Wpływ na mobilizację wyborców
Premier Donald Tusk wielokrotnie podkreślał, że mobilizacja wyborców, zwłaszcza kobiet i młodych ludzi, będzie kluczowa w nadchodzących wyborach prezydenckich. Kolejne niepowodzenie w sprawie dekryminalizacji aborcji może negatywnie wpłynąć na mobilizację tej grupy, co z kolei ma znaczenie dla Koalicji Obywatelskiej. Sztab Tuska uważnie obserwuje sytuację w Sejmie, ponieważ od tego, czy projekt przejdzie, zależy ich sukces lub porażka w drugiej turze wyborów.
Perspektywa referendum
Możliwe, że kolejne fiasko projektu dekryminalizującego aborcję wywoła na nowo dyskusję o przeprowadzeniu referendum w tej kwestii. Taki pomysł od dawna jest bliski Trzeciej Drodze. Referendum, zwłaszcza w dniu wyborów prezydenckich, mogłoby dodatkowo podsycić polaryzację społeczną i mobilizację wyborców. Weto prezydenta Andrzeja Dudy do ustawy dekryminalizującej aborcję mogłoby stać się argumentem dla Koalicji Obywatelskiej, przekonującą do konieczności zmiany na stanowisku prezydenta.

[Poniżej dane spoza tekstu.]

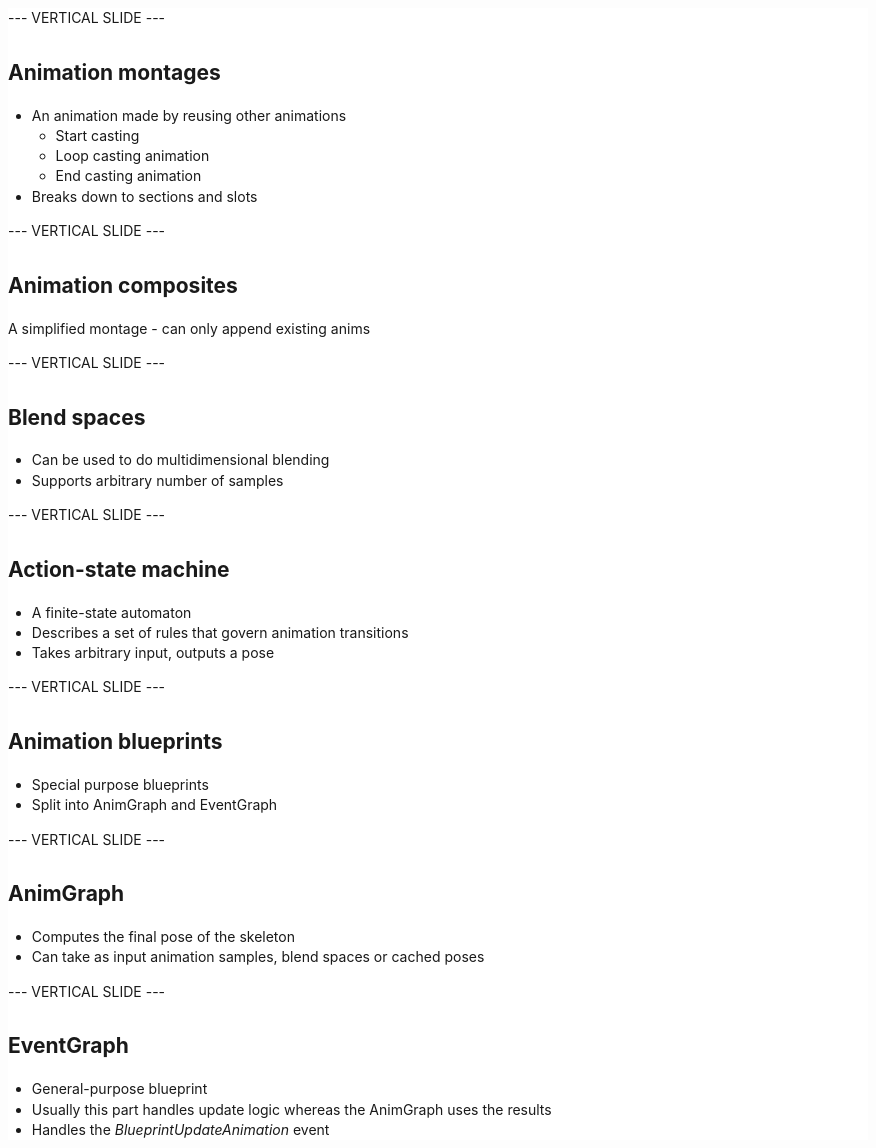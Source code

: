 --- VERTICAL SLIDE ---

## Animation montages

* An animation made by reusing other animations
    * Start casting
    * Loop casting animation
    * End casting animation
* Breaks down to sections and slots

--- VERTICAL SLIDE ---

## Animation composites

A simplified montage - can only append existing anims

--- VERTICAL SLIDE ---

## Blend spaces

* Can be used to do multidimensional blending
* Supports arbitrary number of samples

--- VERTICAL SLIDE ---

## Action-state machine

* A finite-state automaton
* Describes a set of rules that govern animation transitions
* Takes arbitrary input, outputs a pose

--- VERTICAL SLIDE ---

## Animation blueprints

* Special purpose blueprints
* Split into AnimGraph and EventGraph

--- VERTICAL SLIDE ---

## AnimGraph

* Computes the final pose of the skeleton
* Can take as input animation samples, blend spaces or cached poses

--- VERTICAL SLIDE ---

## EventGraph

* General-purpose blueprint
* Usually this part handles update logic whereas the AnimGraph uses
the results
* Handles the *BlueprintUpdateAnimation* event
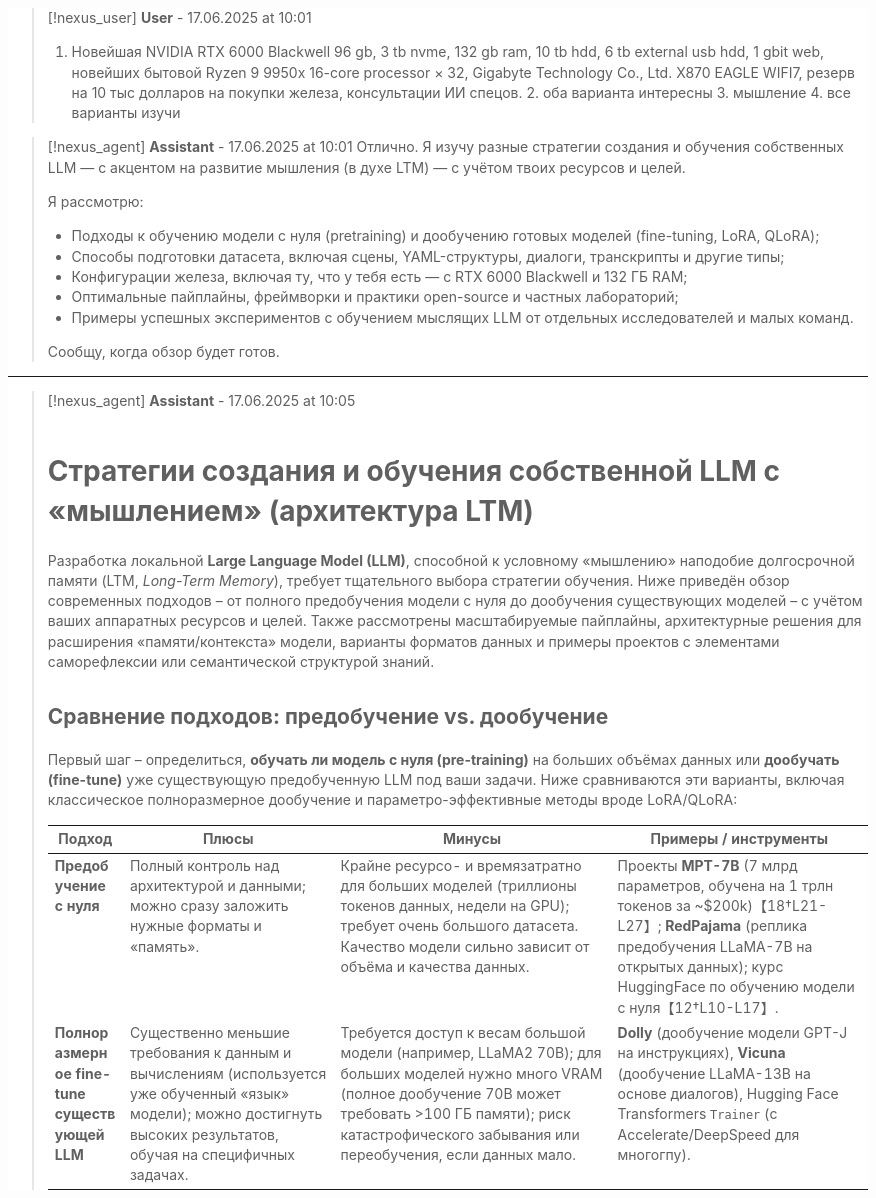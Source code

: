 >[!nexus_user] **User** - 17.06.2025 at 10:01
> 1. Новейшая NVIDIA RTX 6000 Blackwell 96 gb, 3 tb nvme, 132 gb ram, 10 tb hdd, 6 tb external usb hdd, 1 gbit web, новейших бытовой Ryzen 9 9950x 16-core processor × 32, Gigabyte Technology Co., Ltd. X870 EAGLE WIFI7, резерв на 10 тыс долларов на покупки железа, консультации ИИ спецов. 2. оба варианта интересны 3. мышление 4. все варианты изучи





>[!nexus_agent] **Assistant** - 17.06.2025 at 10:01
> Отлично. Я изучу разные стратегии создания и обучения собственных LLM — с акцентом на развитие мышления (в духе LTM) — с учётом твоих ресурсов и целей.
> 
> Я рассмотрю:
> - Подходы к обучению модели с нуля (pretraining) и дообучению готовых моделей (fine-tuning, LoRA, QLoRA);
> - Способы подготовки датасета, включая сцены, YAML-структуры, диалоги, транскрипты и другие типы;
> - Конфигурации железа, включая ту, что у тебя есть — с RTX 6000 Blackwell и 132 ГБ RAM;
> - Оптимальные пайплайны, фреймворки и практики open-source и частных лабораторий;
> - Примеры успешных экспериментов с обучением мыслящих LLM от отдельных исследователей и малых команд.
> 
> Сообщу, когда обзор будет готов.


---

>[!nexus_agent] **Assistant** - 17.06.2025 at 10:05
> # Стратегии создания и обучения собственной LLM с «мышлением» (архитектура LTM)
> 
> Разработка локальной **Large Language Model (LLM)**, способной к условному «мышлению» наподобие долгосрочной памяти (LTM, *Long-Term Memory*), требует тщательного выбора стратегии обучения. Ниже приведён обзор современных подходов – от полного предобучения модели с нуля до дообучения существующих моделей – с учётом ваших аппаратных ресурсов и целей. Также рассмотрены масштабируемые пайплайны, архитектурные решения для расширения «памяти/контекста» модели, варианты форматов данных и примеры проектов с элементами саморефлексии или семантической структурой знаний.
> 
> ## Сравнение подходов: предобучение vs. дообучение
> 
> Первый шаг – определиться, **обучать ли модель с нуля (pre-training)** на больших объёмах данных или **дообучать (fine-tune)** уже существующую предобученную LLM под ваши задачи. Ниже сравниваются эти варианты, включая классическое полноразмерное дообучение и параметро-эффективные методы вроде LoRA/QLoRA:
> 
> | **Подход** | **Плюсы** | **Минусы** | **Примеры / инструменты** |
> |----------------------------|--------------------------------------------------------------|------------------------------------------------------------------|-----------------------------------------------------------------|
> | **Предобучение с нуля** | Полный контроль над архитектурой и данными; можно сразу заложить нужные форматы и «память». | Крайне ресурсо- и времязатратно для больших моделей (триллионы токенов данных, недели на GPU); требует очень большого датасета. Качество модели сильно зависит от объёма и качества данных. | Проекты **MPT-7B** (7 млрд параметров, обучена на 1 трлн токенов за ~$200k)【18†L21-L27】; **RedPajama** (реплика предобучения LLaMA-7B на открытых данных); курс HuggingFace по обучению модели с нуля【12†L10-L17】. |
> | **Полноразмерное fine-tune существующей LLM** | Существенно меньшие требования к данным и вычислениям (используется уже обученный «язык» модели); можно достигнуть высоких результатов, обучая на специфичных задачах. | Требуется доступ к весам большой модели (например, LLaMA2 70B); для больших моделей нужно много VRAM (полное дообучение 70B может требовать >100 ГБ памяти); риск катастрофического забывания или переобучения, если данных мало. | **Dolly** (дообучение модели GPT-J на инструкциях), **Vicuna** (дообучение LLaMA-13B на основе диалогов), Hugging Face Transformers `Trainer` (с Accelerate/DeepSpeed для многогпу). |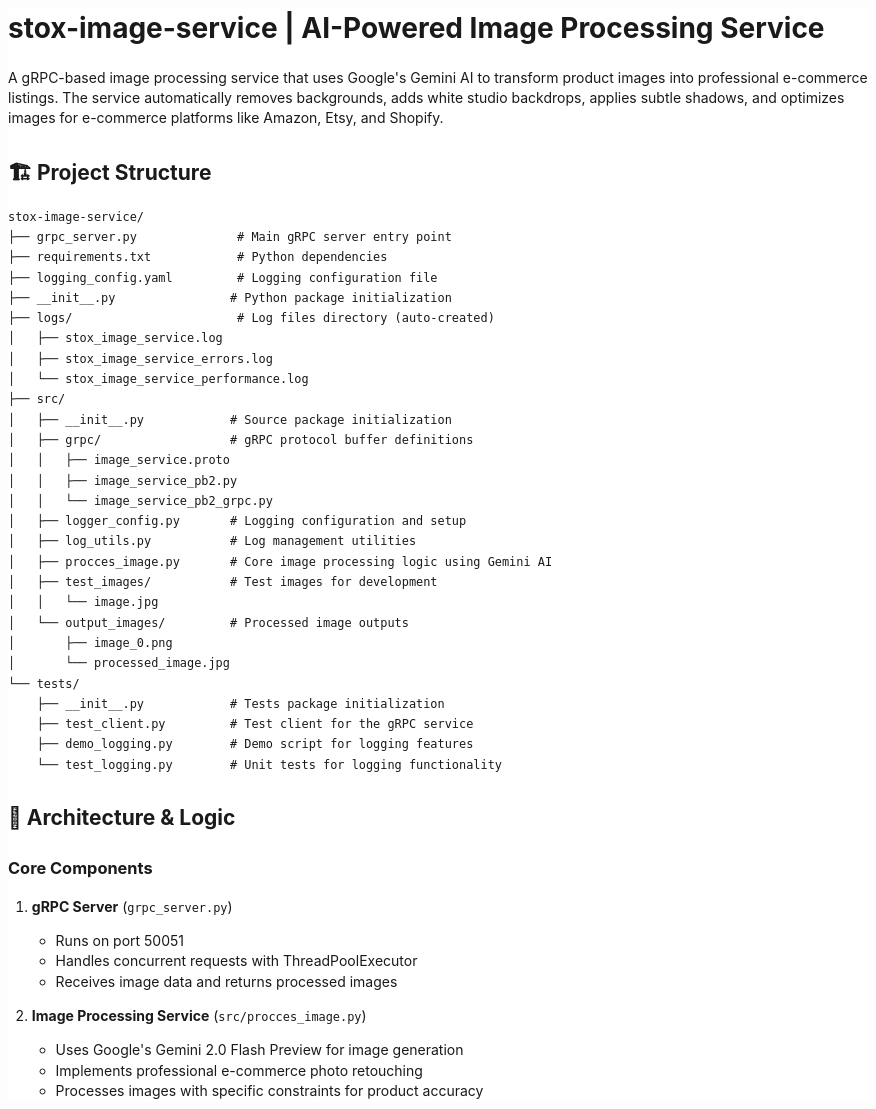 # stox-image-service | AI-Powered Image Processing Service

A gRPC-based image processing service that uses Google's Gemini AI to transform product images into professional e-commerce listings. The service automatically removes backgrounds, adds white studio backdrops, applies subtle shadows, and optimizes images for e-commerce platforms like Amazon, Etsy, and Shopify.

## 🏗️ Project Structure

```
stox-image-service/
├── grpc_server.py              # Main gRPC server entry point
├── requirements.txt            # Python dependencies
├── logging_config.yaml         # Logging configuration file
├── __init__.py                # Python package initialization
├── logs/                       # Log files directory (auto-created)
│   ├── stox_image_service.log
│   ├── stox_image_service_errors.log
│   └── stox_image_service_performance.log
├── src/
│   ├── __init__.py            # Source package initialization
│   ├── grpc/                  # gRPC protocol buffer definitions
│   │   ├── image_service.proto
│   │   ├── image_service_pb2.py
│   │   └── image_service_pb2_grpc.py
│   ├── logger_config.py       # Logging configuration and setup
│   ├── log_utils.py           # Log management utilities
│   ├── procces_image.py       # Core image processing logic using Gemini AI
│   ├── test_images/           # Test images for development
│   │   └── image.jpg
│   └── output_images/         # Processed image outputs
│       ├── image_0.png
│       └── processed_image.jpg
└── tests/
    ├── __init__.py            # Tests package initialization
    ├── test_client.py         # Test client for the gRPC service
    ├── demo_logging.py        # Demo script for logging features
    └── test_logging.py        # Unit tests for logging functionality
```

## 🔧 Architecture & Logic

### Core Components

1. **gRPC Server** (`grpc_server.py`)
   - Runs on port 50051
   - Handles concurrent requests with ThreadPoolExecutor
   - Receives image data and returns processed images

2. **Image Processing Service** (`src/procces_image.py`)
   - Uses Google's Gemini 2.0 Flash Preview for image generation
   - Implements professional e-commerce photo retouching
   - Processes images with specific constraints for product accuracy
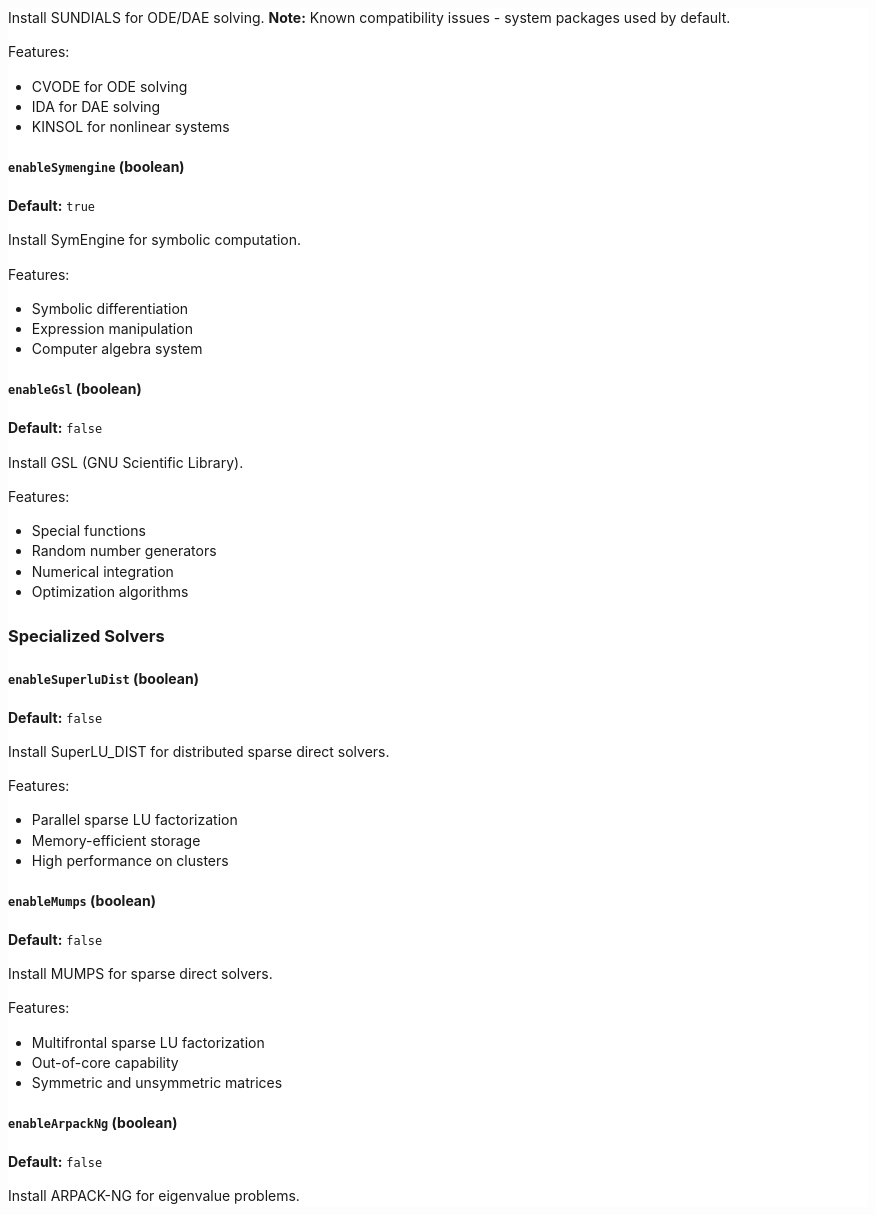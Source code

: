 Install SUNDIALS for ODE/DAE solving. **Note:** Known compatibility issues - system packages used by default.

Features:
- CVODE for ODE solving
- IDA for DAE solving
- KINSOL for nonlinear systems

#### `enableSymengine` (boolean)
**Default:** `true`

Install SymEngine for symbolic computation.

Features:
- Symbolic differentiation
- Expression manipulation
- Computer algebra system

#### `enableGsl` (boolean)
**Default:** `false`

Install GSL (GNU Scientific Library).

Features:
- Special functions
- Random number generators
- Numerical integration
- Optimization algorithms

### Specialized Solvers

#### `enableSuperluDist` (boolean)
**Default:** `false`

Install SuperLU_DIST for distributed sparse direct solvers.

Features:
- Parallel sparse LU factorization
- Memory-efficient storage
- High performance on clusters

#### `enableMumps` (boolean)
**Default:** `false`

Install MUMPS for sparse direct solvers.

Features:
- Multifrontal sparse LU factorization
- Out-of-core capability
- Symmetric and unsymmetric matrices

#### `enableArpackNg` (boolean)
**Default:** `false`

Install ARPACK-NG for eigenvalue problems.
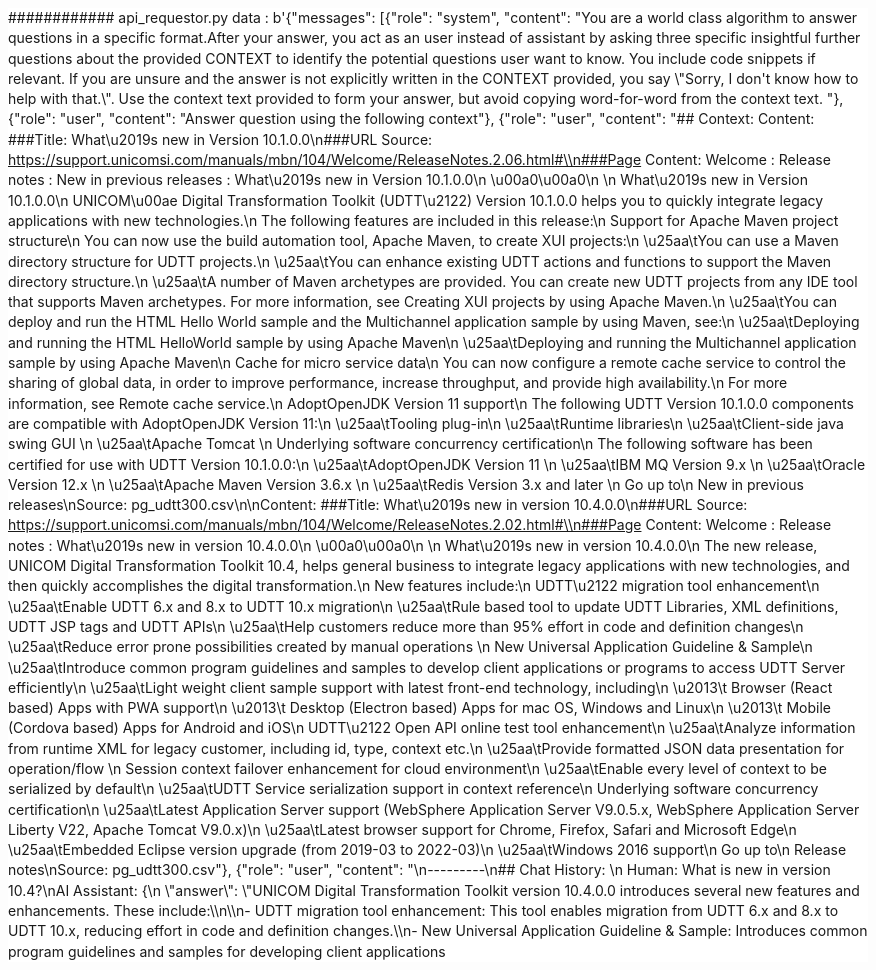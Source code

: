 ############  api_requestor.py  data :  b'{"messages":
[{"role": "system", "content": "You are a world class algorithm to answer questions in a specific format.After your answer, you act as an user instead of assistant by asking three specific insightful further questions about the provided CONTEXT to identify the potential questions user want to know. You include code snippets if relevant. If you are unsure and the answer is not explicitly written in the CONTEXT provided, you say \\"Sorry, I don\'t know how to help with that.\\". Use the context text provided to form your answer, but avoid copying word-for-word from the context text. "}, {"role": "user", "content": "Answer question using the following context"}, {"role": "user", "content": "## Context: Content: ###Title: What\\u2019s new in Version 10.1.0.0\\n###URL Source: https://support.unicomsi.com/manuals/mbn/104/Welcome/ReleaseNotes.2.06.html#\\n###Page Content: Welcome : Release notes : New in previous releases : What\\u2019s new in Version 10.1.0.0\\n      \\u00a0\\u00a0\\n    \\n    What\\u2019s new in Version 10.1.0.0\\n    UNICOM\\u00ae Digital Transformation Toolkit (UDTT\\u2122) Version 10.1.0.0 helps you to quickly integrate legacy applications with new technologies.\\n    The following features are included in this release:\\n    Support for Apache Maven project structure\\n    You can now use the build automation tool, Apache Maven, to create XUI projects:\\n    \\u25aa\\tYou can use a Maven directory structure for UDTT projects.\\n    \\u25aa\\tYou can enhance existing UDTT actions and functions to support the Maven directory structure.\\n    \\u25aa\\tA number of Maven archetypes are provided. You can create new UDTT projects from any IDE tool that supports Maven archetypes. For more information, see Creating XUI projects by using Apache Maven.\\n    \\u25aa\\tYou can deploy and run the HTML Hello World sample and the Multichannel application sample by using Maven, see:\\n    \\u25aa\\tDeploying and running the HTML HelloWorld sample by using Apache Maven\\n    \\u25aa\\tDeploying and running the Multichannel application sample by using Apache Maven\\n    Cache for micro service data\\n    You can now configure a remote cache service to control the sharing of global data, in order to improve performance, increase throughput, and provide high availability.\\n    For more information, see Remote cache service.\\n    AdoptOpenJDK Version 11 support\\n    The following UDTT Version 10.1.0.0 components are compatible with AdoptOpenJDK Version 11:\\n    \\u25aa\\tTooling plug-in\\n    \\u25aa\\tRuntime libraries\\n    \\u25aa\\tClient-side java swing GUI \\n    \\u25aa\\tApache Tomcat \\n    Underlying software concurrency certification\\n    The following software has been certified for use with UDTT Version 10.1.0.0:\\n    \\u25aa\\tAdoptOpenJDK Version 11 \\n    \\u25aa\\tIBM MQ Version 9.x \\n    \\u25aa\\tOracle Version 12.x \\n    \\u25aa\\tApache Maven Version 3.6.x \\n    \\u25aa\\tRedis Version 3.x and later \\n    Go up to\\n    New in previous releases\\nSource: pg_udtt300.csv\\n\\nContent: ###Title: What\\u2019s new in version 10.4.0.0\\n###URL Source: https://support.unicomsi.com/manuals/mbn/104/Welcome/ReleaseNotes.2.02.html#\\n###Page Content: Welcome : Release notes : What\\u2019s new in version 10.4.0.0\\n      \\u00a0\\u00a0\\n    \\n    What\\u2019s new in version 10.4.0.0\\n    The new release, UNICOM Digital Transformation Toolkit 10.4, helps general business to integrate legacy applications with new technologies, and then quickly accomplishes the digital transformation.\\n    New features include:\\n    UDTT\\u2122 migration tool enhancement\\n    \\u25aa\\tEnable UDTT 6.x and 8.x to UDTT 10.x migration\\n    \\u25aa\\tRule based tool to update UDTT Libraries, XML definitions, UDTT JSP tags and UDTT APIs\\n    \\u25aa\\tHelp customers reduce more than 95% effort in code and definition changes\\n    \\u25aa\\tReduce error prone possibilities created by manual operations \\n    New Universal Application Guideline & Sample\\n    \\u25aa\\tIntroduce common program guidelines and samples to develop client applications or programs to access UDTT Server efficiently\\n    \\u25aa\\tLight weight client sample support with latest front-end technology, including\\n    \\u2013\\t Browser (React based) Apps with PWA support\\n    \\u2013\\t Desktop (Electron based) Apps for mac OS, Windows and Linux\\n    \\u2013\\t Mobile (Cordova based) Apps for Android and iOS\\n    UDTT\\u2122 Open API online test tool enhancement\\n    \\u25aa\\tAnalyze information from runtime XML for legacy customer, including id, type, context etc.\\n    \\u25aa\\tProvide formatted JSON data presentation for operation/flow \\n    Session context failover enhancement for cloud environment\\n    \\u25aa\\tEnable every level of context to be serialized by default\\n    \\u25aa\\tUDTT Service serialization support in context reference\\n    Underlying software concurrency certification\\n    \\u25aa\\tLatest Application Server support (WebSphere Application Server V9.0.5.x, WebSphere Application Server Liberty V22, Apache Tomcat V9.0.x)\\n    \\u25aa\\tLatest browser support for Chrome, Firefox, Safari and Microsoft Edge\\n    \\u25aa\\tEmbedded Eclipse version upgrade (from 2019-03 to 2022-03)\\n    \\u25aa\\tWindows 2016 support\\n    Go up to\\n    Release notes\\nSource: pg_udtt300.csv"}, {"role": "user", "content": "\\n---------\\n## Chat History: \\n Human: What is new in version 10.4?\\nAI Assistant: {\\n  \\"answer\\": \\"UNICOM Digital Transformation Toolkit version 10.4.0.0 introduces several new features and enhancements. These include:\\\\n\\\\n- UDTT migration tool enhancement: This tool enables migration from UDTT 6.x and 8.x to UDTT 10.x, reducing effort in code and definition changes.\\\\n- New Universal Application Guideline & Sample: Introduces common program guidelines and samples for developing client applications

W kontekście tej debaty warto zwrócić uwagę na fundamentalną wartość, jaką jest ochrona życia. Każde nienarodzone dziecko ma prawo do istnienia i szansy na przyszłość. Decyzje podejmowane w tej kwestii nie tylko wpływają na losy dzieci, ale także kształtują moralne fundamenty naszego społeczeństwa. Warto, abyśmy jako obywatele pamiętali, że każde życie jest cenne, a jego ochrona powinna być priorytetem.
Bez względu na wynik głosowania, jego rezultat z pewnością wpłynie na nadchodzącą kampanię prezydencką, zmieniając układ sił politycznych w Polsce. Ostatecznie, przyszłość nie tylko poszczególnych partii, ale i całego narodu będzie zależała od tego, jak zdefiniujemy wartość życia w naszym kraju.